Jakarta (ANTARA News) - Sekjen Kementerian Agama Bahrul Hayat meminta polemik kawin siri yang belakangan ini makin mengemuka di berbagai media massa untuk dihentikan karena Rancangan Undang-Undang Hukum Materil Peradilan Agama (HMPA) belum disampaikan ke legislatif.

"Itu baru draf, yang dimaksudkan untuk melengkapi Undang-Undang Perkawinan No.1 tahun 1974, UU Perkawinan itu sendiri masih belum disampaikan ke DPR RI," kata Bahrul Hayat melalui telepon kepada ANTARA di Jakarta, Kamis malam.

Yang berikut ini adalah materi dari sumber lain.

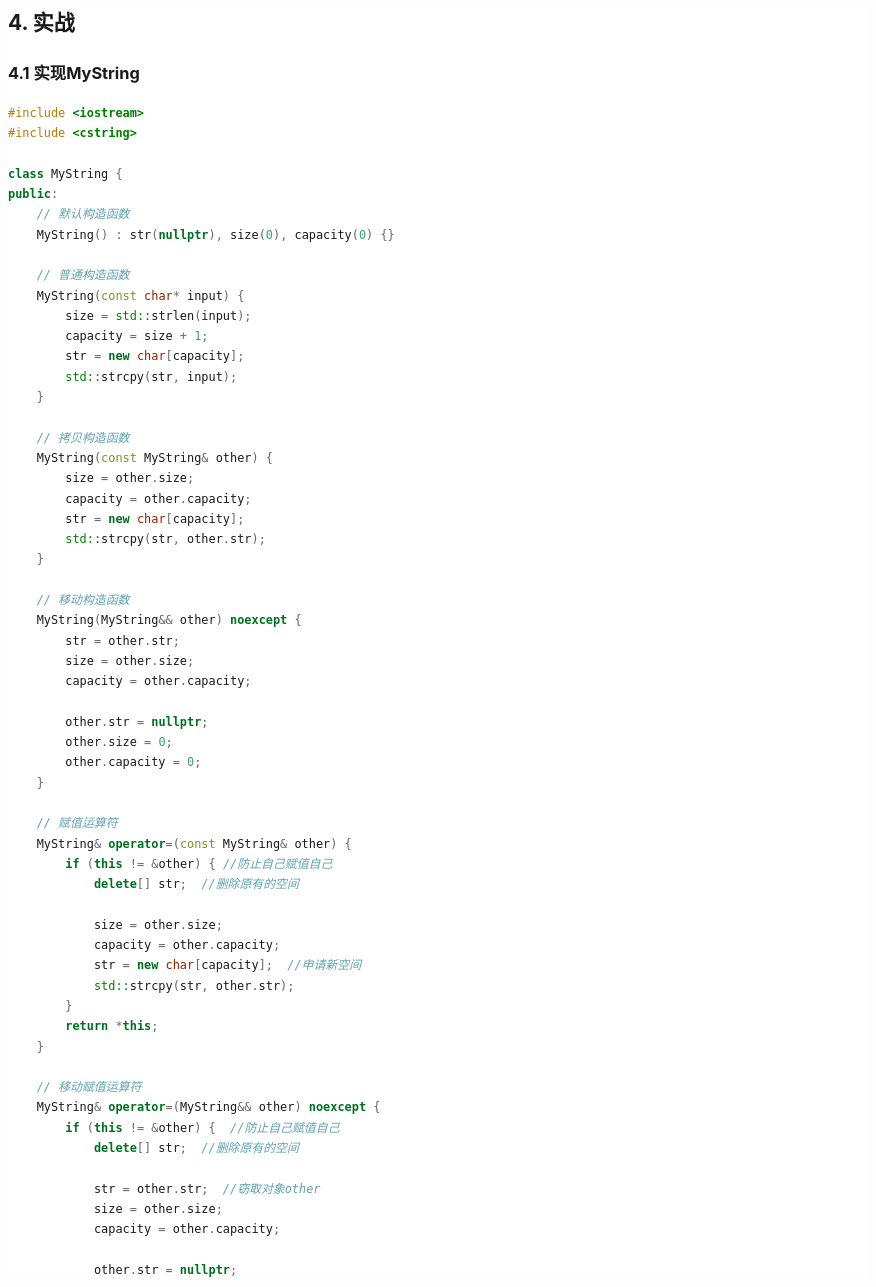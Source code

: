 ## 4. 实战

### 4.1 实现MyString

```c++
#include <iostream>
#include <cstring>

class MyString {
public:
    // 默认构造函数
    MyString() : str(nullptr), size(0), capacity(0) {}

    // 普通构造函数
    MyString(const char* input) {
        size = std::strlen(input);
        capacity = size + 1;
        str = new char[capacity];
        std::strcpy(str, input);
    }

    // 拷贝构造函数
    MyString(const MyString& other) {
        size = other.size;
        capacity = other.capacity;
        str = new char[capacity];
        std::strcpy(str, other.str);
    }

    // 移动构造函数
    MyString(MyString&& other) noexcept {
        str = other.str;
        size = other.size;
        capacity = other.capacity;

        other.str = nullptr;
        other.size = 0;
        other.capacity = 0;
    }

    // 赋值运算符
    MyString& operator=(const MyString& other) {
        if (this != &other) { //防止自己赋值自己
            delete[] str;  //删除原有的空间

            size = other.size;
            capacity = other.capacity;
            str = new char[capacity];  //申请新空间
            std::strcpy(str, other.str);
        }
        return *this;
    }

    // 移动赋值运算符
    MyString& operator=(MyString&& other) noexcept {
        if (this != &other) {  //防止自己赋值自己
            delete[] str;  //删除原有的空间

            str = other.str;  //窃取对象other
            size = other.size;
            capacity = other.capacity;

            other.str = nullptr;
```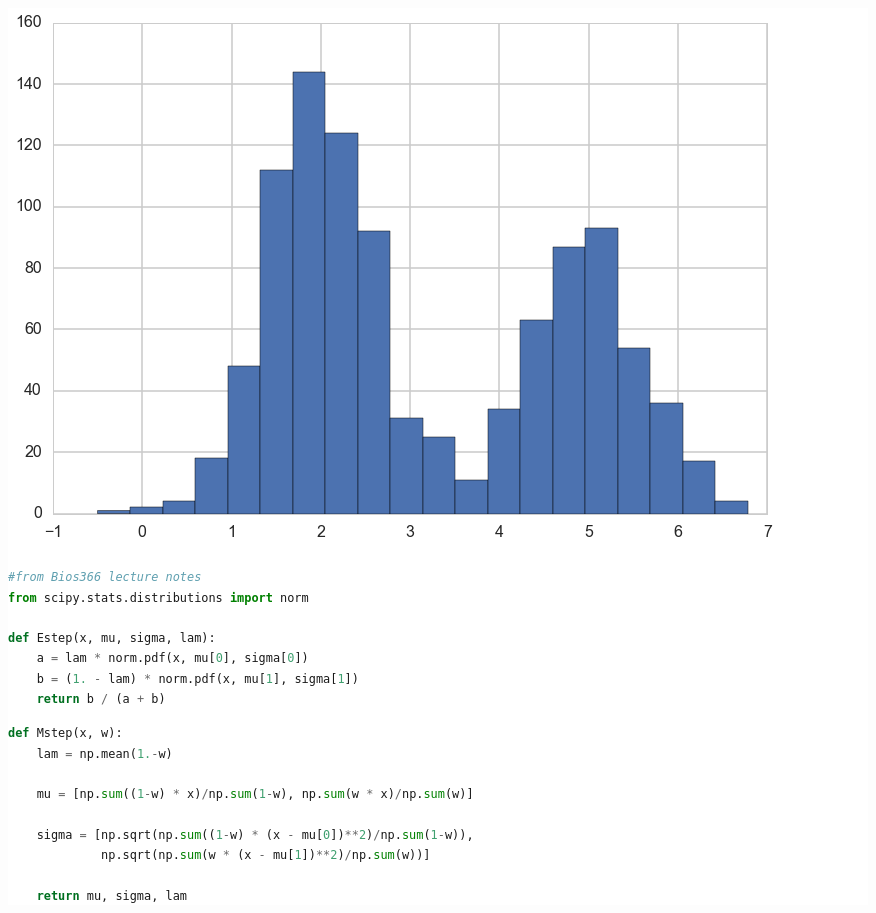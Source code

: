 ![png](EM_files/EM_31_0.png)




```python
#from Bios366 lecture notes
from scipy.stats.distributions import norm

def Estep(x, mu, sigma, lam):
    a = lam * norm.pdf(x, mu[0], sigma[0])
    b = (1. - lam) * norm.pdf(x, mu[1], sigma[1])
    return b / (a + b)


```




```python
def Mstep(x, w):
    lam = np.mean(1.-w) 
    
    mu = [np.sum((1-w) * x)/np.sum(1-w), np.sum(w * x)/np.sum(w)]
    
    sigma = [np.sqrt(np.sum((1-w) * (x - mu[0])**2)/np.sum(1-w)), 
             np.sqrt(np.sum(w * (x - mu[1])**2)/np.sum(w))]
    
    return mu, sigma, lam
```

"Saya heran, itu kan masih dalam bentuk draf, kok tiba-tiba sudah ramai dibicarakan dan menjadi bahan perbincangan sengit," Bahrul Hayat menambahkan.

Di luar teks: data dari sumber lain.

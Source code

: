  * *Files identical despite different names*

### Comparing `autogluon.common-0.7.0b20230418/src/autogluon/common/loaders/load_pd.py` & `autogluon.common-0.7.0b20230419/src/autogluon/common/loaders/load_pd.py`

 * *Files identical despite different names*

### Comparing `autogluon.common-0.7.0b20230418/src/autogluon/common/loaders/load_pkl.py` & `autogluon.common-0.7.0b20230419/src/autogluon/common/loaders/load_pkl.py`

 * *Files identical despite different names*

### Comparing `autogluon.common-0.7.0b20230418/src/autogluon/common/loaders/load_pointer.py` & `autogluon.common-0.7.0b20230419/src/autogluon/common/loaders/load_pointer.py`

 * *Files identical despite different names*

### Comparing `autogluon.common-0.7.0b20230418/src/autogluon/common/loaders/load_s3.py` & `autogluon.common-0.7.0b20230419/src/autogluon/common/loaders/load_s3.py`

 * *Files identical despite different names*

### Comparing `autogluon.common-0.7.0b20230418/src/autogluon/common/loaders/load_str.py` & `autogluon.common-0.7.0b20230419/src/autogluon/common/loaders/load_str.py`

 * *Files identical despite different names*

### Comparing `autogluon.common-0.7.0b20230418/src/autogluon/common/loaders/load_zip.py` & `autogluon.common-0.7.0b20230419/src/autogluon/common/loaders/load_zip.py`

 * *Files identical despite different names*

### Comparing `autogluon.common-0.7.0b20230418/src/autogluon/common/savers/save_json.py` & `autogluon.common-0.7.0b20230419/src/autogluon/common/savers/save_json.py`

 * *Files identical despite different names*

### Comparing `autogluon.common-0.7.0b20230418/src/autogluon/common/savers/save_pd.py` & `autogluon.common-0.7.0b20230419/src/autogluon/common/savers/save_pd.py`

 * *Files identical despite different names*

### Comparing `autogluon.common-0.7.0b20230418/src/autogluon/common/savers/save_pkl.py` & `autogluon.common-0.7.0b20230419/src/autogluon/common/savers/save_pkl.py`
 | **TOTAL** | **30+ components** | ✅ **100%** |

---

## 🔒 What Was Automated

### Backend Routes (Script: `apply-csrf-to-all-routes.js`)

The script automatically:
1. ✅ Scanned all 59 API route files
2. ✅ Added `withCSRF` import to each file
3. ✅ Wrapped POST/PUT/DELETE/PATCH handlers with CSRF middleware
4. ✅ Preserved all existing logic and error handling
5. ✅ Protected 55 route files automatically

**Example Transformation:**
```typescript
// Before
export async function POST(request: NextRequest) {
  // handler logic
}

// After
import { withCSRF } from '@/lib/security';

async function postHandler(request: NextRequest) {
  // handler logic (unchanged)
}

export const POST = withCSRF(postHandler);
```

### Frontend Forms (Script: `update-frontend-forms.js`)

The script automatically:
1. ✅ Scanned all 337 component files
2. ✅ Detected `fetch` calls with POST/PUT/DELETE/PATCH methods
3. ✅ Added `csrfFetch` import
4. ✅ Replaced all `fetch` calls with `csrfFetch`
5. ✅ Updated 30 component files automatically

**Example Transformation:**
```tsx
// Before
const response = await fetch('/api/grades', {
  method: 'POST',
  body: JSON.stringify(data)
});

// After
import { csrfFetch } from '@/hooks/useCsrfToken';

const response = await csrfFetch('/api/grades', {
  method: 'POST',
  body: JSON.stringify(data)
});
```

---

Dalam draf yang diberitakan dalam berbagai media massa sudah masuk dalam daftar Program Legislasi Nasional 2010, terdapat ketentuan pidana antara lain terkait dengan perkawinan siri, perkawinan mut`ah (kontrak),

Pada draf RUU itu memuat ketentuan pidana (Pasal 143-153), khususnya terkait perkawinan siri, perkawinan mut`ah, perkawinan kedua, ketiga, dan keempat, serta perceraian yang tanpa dilakukan di muka pengadilan, melakukan perzinahan dan menolak bertanggung jawab, serta menikahkan atau menjadi wali nikah, padahal sebetulnya tidak berhak.

Ancaman hukuman untuk tindak pidana itu bervariasi, mulai dari 6 bulan hingga 3 tahun dan denda mulai dari Rp 6 juta hingga Rp 12 juta.

RUU itu juga mengatur soal perkawinan campur (antardua orang yang berbeda kewarganegaraan). Pasal 142 Ayat 3 menyebutkan, calon suami yang berkewarganegaraan asing harus membayar uang jaminan kepada calon istri melalui bank syariah sebesar Rp500 juta.

Bahrul menjelaskan, tak ada maksud pemerintah untuk mempidanakan warga muslim yang melakukan nikah siri. Pemerintah juga tak berkeinginan memasuki wilayah privasi seseorang terlalu jauh. Tetapi dalam konteks ini adalah berupaya agar setiap warga merasa terlindungi secara administratif.

Seperti juga anak yang lahir harus memiliki akte kelahiran dan tercatat di kantor catatan sipil, termasuk jika seorang warga meninggal dunia, harus tercatat secara administratif.

"Dengan demikian maka ada kejelasan secara administratif dan kepastian hukum bagi yang bersangkutan. Jadi, esensinya adalah mencatatkan diri secara administraif dan melindungi warga itu sendiri," kata Bahrul.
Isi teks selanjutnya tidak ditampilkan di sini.